__Problem details__: What you return must be the lines of the data that hold the word "eventhub".

__Data records__:
————

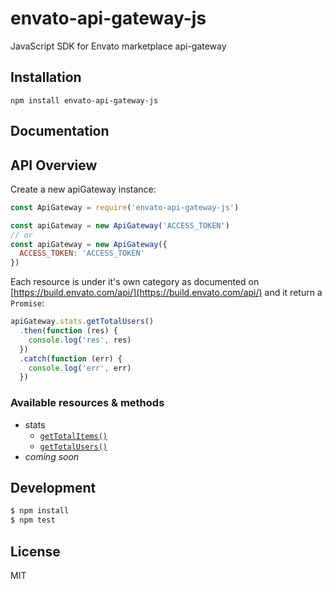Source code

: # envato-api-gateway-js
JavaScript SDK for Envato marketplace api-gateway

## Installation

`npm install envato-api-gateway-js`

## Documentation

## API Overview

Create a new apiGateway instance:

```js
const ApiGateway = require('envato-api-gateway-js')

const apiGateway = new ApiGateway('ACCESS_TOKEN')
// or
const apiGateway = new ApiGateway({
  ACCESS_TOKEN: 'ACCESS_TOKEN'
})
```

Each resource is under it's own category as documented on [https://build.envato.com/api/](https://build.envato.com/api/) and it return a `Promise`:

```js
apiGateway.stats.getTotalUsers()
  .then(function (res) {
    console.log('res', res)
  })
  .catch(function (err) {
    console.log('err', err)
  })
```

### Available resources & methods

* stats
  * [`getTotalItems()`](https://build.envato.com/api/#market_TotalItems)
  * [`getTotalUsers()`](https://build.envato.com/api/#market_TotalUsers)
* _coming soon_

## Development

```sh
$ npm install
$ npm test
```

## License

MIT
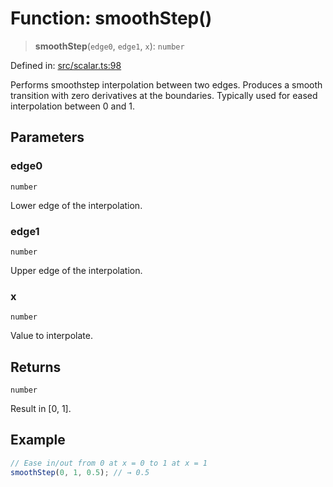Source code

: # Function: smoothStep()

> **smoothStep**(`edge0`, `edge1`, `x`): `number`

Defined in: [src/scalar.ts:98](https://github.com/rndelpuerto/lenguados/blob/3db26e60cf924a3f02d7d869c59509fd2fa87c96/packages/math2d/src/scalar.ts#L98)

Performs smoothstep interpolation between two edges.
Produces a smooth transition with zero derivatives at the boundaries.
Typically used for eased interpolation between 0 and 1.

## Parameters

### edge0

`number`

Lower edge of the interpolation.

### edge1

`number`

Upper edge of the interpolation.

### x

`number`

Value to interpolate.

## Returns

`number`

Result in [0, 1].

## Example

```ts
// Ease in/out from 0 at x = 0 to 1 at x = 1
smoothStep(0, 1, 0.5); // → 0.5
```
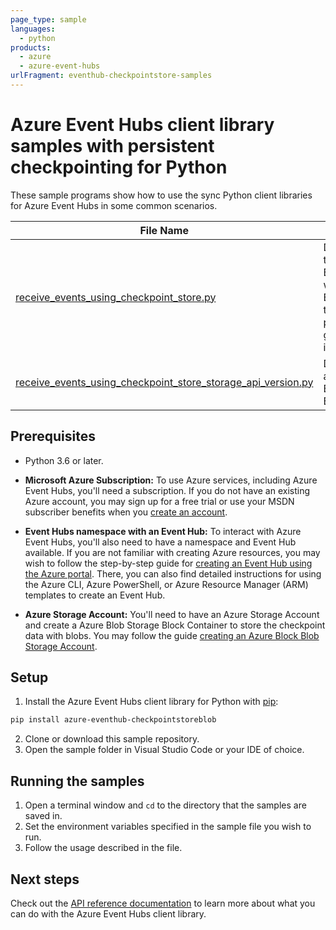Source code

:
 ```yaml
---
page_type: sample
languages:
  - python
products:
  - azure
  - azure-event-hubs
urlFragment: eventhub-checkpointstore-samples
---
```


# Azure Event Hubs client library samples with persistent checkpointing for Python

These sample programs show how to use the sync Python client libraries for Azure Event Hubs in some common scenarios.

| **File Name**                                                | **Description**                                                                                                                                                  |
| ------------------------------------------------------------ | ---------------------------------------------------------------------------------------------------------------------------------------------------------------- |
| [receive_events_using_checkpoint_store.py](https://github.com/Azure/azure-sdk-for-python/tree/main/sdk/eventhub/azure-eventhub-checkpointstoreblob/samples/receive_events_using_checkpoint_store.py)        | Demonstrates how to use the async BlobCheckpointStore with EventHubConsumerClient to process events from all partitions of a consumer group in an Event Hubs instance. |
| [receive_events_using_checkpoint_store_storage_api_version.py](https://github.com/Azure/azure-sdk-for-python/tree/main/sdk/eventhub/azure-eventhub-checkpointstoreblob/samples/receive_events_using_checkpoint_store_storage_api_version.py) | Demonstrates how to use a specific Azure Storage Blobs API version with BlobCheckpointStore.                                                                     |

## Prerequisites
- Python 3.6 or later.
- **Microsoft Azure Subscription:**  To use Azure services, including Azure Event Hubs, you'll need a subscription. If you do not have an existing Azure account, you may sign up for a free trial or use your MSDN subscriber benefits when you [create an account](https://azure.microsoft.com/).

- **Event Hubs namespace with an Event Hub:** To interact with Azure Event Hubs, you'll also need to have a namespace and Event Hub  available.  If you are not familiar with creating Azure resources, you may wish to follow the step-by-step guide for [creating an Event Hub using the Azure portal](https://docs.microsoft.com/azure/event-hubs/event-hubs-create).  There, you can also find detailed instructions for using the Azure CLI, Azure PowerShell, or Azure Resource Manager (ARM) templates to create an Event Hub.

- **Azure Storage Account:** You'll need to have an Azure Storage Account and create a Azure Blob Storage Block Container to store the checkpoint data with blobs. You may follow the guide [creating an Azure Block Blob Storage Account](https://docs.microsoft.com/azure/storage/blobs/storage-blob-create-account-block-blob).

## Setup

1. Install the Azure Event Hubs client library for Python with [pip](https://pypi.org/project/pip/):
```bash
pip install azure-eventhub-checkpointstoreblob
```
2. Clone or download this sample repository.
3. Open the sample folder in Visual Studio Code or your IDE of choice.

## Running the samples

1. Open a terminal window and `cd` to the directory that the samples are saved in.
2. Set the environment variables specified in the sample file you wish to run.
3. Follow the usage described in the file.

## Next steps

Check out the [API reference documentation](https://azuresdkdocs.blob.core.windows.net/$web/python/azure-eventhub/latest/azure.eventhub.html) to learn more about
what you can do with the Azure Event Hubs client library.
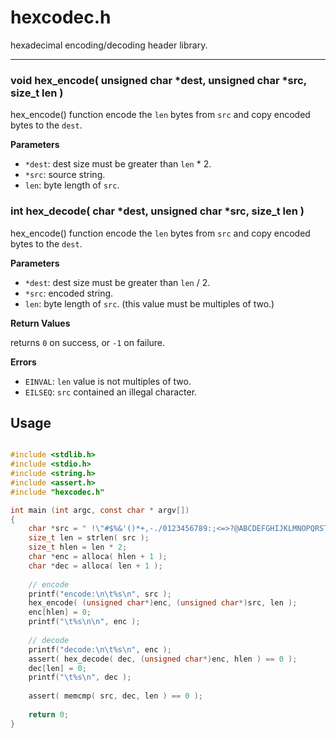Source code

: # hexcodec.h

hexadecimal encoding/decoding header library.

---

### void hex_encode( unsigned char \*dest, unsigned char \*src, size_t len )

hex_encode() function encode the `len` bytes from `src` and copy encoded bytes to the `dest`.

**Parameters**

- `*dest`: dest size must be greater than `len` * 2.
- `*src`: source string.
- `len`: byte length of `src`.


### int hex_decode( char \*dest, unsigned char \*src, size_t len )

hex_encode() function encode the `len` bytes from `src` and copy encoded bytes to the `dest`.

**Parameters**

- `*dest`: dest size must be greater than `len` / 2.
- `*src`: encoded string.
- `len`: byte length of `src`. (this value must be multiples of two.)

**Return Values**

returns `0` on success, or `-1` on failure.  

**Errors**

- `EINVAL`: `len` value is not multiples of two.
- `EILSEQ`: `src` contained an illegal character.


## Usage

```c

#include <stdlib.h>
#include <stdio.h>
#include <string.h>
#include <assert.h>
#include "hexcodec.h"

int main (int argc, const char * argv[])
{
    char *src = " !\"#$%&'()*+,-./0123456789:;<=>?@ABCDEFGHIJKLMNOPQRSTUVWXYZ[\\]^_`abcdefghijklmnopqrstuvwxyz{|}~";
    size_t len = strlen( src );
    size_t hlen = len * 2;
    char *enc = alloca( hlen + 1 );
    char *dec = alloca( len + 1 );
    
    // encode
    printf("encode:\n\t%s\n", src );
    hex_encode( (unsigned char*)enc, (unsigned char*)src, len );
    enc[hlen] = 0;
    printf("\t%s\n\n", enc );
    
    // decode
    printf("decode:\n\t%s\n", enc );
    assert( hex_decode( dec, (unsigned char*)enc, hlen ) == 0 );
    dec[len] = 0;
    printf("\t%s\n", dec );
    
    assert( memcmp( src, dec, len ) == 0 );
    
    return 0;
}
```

————

__Exercise response__:
urlFragment: eventhub-checkpointstore-samples
| [receive_events_using_checkpoint_store.py](https://github.com/Azure/azure-sdk-for-python/tree/main/sdk/eventhub/azure-eventhub-checkpointstoreblob/samples/receive_events_using_checkpoint_store.py)        | Demonstrates how to use the async BlobCheckpointStore with EventHubConsumerClient to process events from all partitions of a consumer group in an Event Hubs instance. |
| [receive_events_using_checkpoint_store_storage_api_version.py](https://github.com/Azure/azure-sdk-for-python/tree/main/sdk/eventhub/azure-eventhub-checkpointstoreblob/samples/receive_events_using_checkpoint_store_storage_api_version.py) | Demonstrates how to use a specific Azure Storage Blobs API version with BlobCheckpointStore.                                                                     |
pip install azure-eventhub-checkpointstoreblob
Check out the [API reference documentation](https://azuresdkdocs.blob.core.windows.net/$web/python/azure-eventhub/latest/azure.eventhub.html) to learn more about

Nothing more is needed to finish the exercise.